- No. of episodes: 10

Release
- Original network: CBeebies BBC iPlayer
- Original release: 20 April – 1 May 2026

Series chronology
- ← Previous Series 4

= Balamory series 5 =

The fifth series (also known on CBeebies and iPlayer as 2026 series one) of the live-action children's programme Balamory began airing in the United Kingdom on CBeebies on 20 April 2026. This series sees the revival of the programme following a 21-year hiatus.
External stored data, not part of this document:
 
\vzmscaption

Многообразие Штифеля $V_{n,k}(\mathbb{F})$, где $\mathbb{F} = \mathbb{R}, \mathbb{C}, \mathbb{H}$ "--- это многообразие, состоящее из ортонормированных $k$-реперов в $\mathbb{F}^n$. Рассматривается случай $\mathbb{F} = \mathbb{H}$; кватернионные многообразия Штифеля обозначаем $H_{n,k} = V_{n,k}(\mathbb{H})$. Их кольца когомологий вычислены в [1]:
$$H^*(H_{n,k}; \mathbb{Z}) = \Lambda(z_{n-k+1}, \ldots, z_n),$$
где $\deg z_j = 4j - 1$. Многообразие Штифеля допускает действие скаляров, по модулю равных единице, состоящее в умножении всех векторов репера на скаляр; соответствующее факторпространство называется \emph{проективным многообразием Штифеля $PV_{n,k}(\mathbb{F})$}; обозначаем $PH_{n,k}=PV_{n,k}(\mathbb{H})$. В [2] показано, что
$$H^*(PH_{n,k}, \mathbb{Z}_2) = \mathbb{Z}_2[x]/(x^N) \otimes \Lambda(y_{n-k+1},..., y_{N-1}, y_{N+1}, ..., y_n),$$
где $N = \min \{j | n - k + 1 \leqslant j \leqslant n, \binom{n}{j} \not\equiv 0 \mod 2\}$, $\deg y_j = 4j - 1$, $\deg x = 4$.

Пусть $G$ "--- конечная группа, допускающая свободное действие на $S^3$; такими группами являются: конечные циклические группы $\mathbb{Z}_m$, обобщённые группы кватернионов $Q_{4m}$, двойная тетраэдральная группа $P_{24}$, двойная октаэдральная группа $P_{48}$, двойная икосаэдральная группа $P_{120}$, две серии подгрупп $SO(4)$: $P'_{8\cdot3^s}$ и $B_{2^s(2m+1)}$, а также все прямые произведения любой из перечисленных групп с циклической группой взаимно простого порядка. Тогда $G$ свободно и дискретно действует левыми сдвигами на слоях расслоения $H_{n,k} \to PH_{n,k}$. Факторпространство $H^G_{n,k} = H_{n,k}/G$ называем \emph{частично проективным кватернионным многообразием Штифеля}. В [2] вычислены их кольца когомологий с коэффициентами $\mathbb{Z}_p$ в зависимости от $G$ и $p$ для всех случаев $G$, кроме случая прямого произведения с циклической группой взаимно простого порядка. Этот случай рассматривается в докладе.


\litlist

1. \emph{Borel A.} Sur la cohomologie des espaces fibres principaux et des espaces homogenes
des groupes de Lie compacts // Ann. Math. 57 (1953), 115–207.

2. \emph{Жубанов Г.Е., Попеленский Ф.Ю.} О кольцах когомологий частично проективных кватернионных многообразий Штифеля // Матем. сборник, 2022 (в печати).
On 7 April 2026, it was announced that the series would premiere on 20 April on CBeebies with all episodes being available on BBC iPlayer.

== Cast ==

=== Main characters ===
- Julie Wilson Nimmo as Miss Hoolie
- Andrew Agnew as PC Plum
- Kim Tserkezie as Penny Pocket
- Danielle Jam as Ava Potts
- Carl Spencer as Dr Ollie

=== Recurring characters ===
- Juliet Cadzow as Edie McCredie
- William Andrews as Harbourmaster

On 18 July 2025, the BBC officially announced that Julie Wilson Nimmo, Andrew Agnew, Kim Tserkezie and Juliet Cadzow would reprise their roles as Miss Hoolie, PC Plum, Penny Pocket and Edie McCredie, respectively. Three new cast members and their characters were also revealed; Danielle Jam as the scientist and inventor Ava Potts, William Andrews as the Harbourmaster, and Carl Spencer as local veterinarian Dr Ollie.

== Episodes ==

| No. in series | Title | Directed by | Written by | Original release date |
| 1 | "One Man Band" | Adrian Mead | Mark Robertson | 20 April 2026 |
PC Plum is determined to perform Great-Granny Plum's song at the Balamory ceilidh all by himself, but he soon realises it isn't easy being a one-man band.
| 2 | "Storytime" | Adrian Mead | Peter Hynes | 21 April 2026 |
When Dr Ollie discovers the Story Bus is delayed, he vows to save the day by inventing a new story to tell Miss Hoolie and the children.
| 3 | "Plant Panic" | Adrian Mead | Howard Read | 22 April 2026 |
With the harbour master away, Penny Pocket tends to his beloved pet plant, Colin. But Colin is in a sad and droopy state.
| 4 | "Solar Scramble" | Adrian Mead | Mark Robertson | 23 April 2026 |
Ava's solar gadgets malfunction, making her doubt her skills. But with PC Plum's encouragement, she realises that each invention needs a different-sized solar panel.
| 5 | "Volcano Mix-Up" | Adrian Mead | Simon A. Brown | 24 April 2026 |
PC Plum jumps to conclusions when he hears about an upcoming volcanic eruption. But little does he know, it's Ava's science project.
| 6 | "Mending Magic" | Adrian Mead | Stephen Buchanan | 27 April 2026 |
On Big Fix day, Ava's Good-As-New machine repairs everything - even things that don't need mending.
| 7 | "Balamorysaurus" | Adrian Mead | Emma Lennox | 28 April 2026 |
Penny brings a dinosaur fossil to the nursery, but mysterious footprints have her wondering if there's a real dino on the island.
| 8 | "Box Bot" | Adrian Mead | Eubha Akilade | 29 April 2026 |
PC Plum uses Ava's doubling machine by mistake, doubling all his recycling. But with Dr Ollie's help, it becomes Cyclo the Recycling Robot.
| 9 | "Mystery Wizard" | Adrian Mead | Chris Grady | 30 April 2026 |
Dr Ollie forgets who he asked to play the wizard in his play with Ava's memory-jogging machine helping him recall.
| 10 | "Holiday Help" | Adrian Mead | Emma Lennox | 1 May 2026 |
Miss Hoolie is planning a cycling holiday around Balamory, but her old bike needs attention. Ava offers to fix it, but a few small repairs turn into a much bigger challenge.